Pneumologie, au-delà des stéréotypes

Par Hélène Joubert - Publié le 21/02/2022
Pneumologie, au-delà des stéréotypes


GARO/ PHANIE

Au Congrès annuel de pneumologie de langue française (CPLF, 21 au 23 janvier 2022, Lille), l’accent a été mis sur ces pathologies respiratoires fréquentes mais parfois invisibles, banalisées ou sujettes à des stéréotypes, comme la toux chronique dans la BPCO, le syndrome obésité hypoventilation ou encore le cancer du poumon chez la femme.

 

 

La toux chronique, un facteur pronostique péjoratif chez les patients BPCO

Plus qu’un symptôme, la toux chronique est une pathologie à part entière qui suscite un intérêt croissant. En témoigne le récent Congrès de pneumologie de langue française, qui a consacré toute une session à la toux chronique du patient atteint de bronchopneumopathie chronique obstructive (BPCO).

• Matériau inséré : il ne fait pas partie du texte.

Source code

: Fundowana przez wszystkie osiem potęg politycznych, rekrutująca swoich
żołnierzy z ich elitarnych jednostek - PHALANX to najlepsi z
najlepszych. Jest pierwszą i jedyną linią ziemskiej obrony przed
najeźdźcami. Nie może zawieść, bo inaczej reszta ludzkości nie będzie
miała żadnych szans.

Au même titre que l’évaluation de la dyspnée, « chez un patient BPCO, il faut être attentif à la présence d’une toux chronique, insiste le Pr Laurent Guilleminault (Toulouse), qui coordonne les recommandations nationales sur la toux chronique, dont la parution est attendue au second semestre 2022. Malheureusement, premier signe d’une BPCO, la toux chronique est souvent considérée comme une conséquence attendue du tabagisme ou de l’exposition environnementale et l’on y prête peu attention ». Pourtant, celle-ci est répandue et sévère. Récemment formalisée au niveau international, la définition de la toux chronique est une toux qui dure depuis au moins huit semaines. Elle a remplacé le concept flou et empirique de la bronchite chronique, ce qui a permis d’en entrevoir la prévalence. Si la toux chronique concerne 3,4 % à 22 % de la population générale, 14 à 74 % des patients atteints d’une BPCO sont touchés, dont 42 % sont des fumeurs actifs, 26 % d’ex-fumeurs et 22 % des non-fumeurs.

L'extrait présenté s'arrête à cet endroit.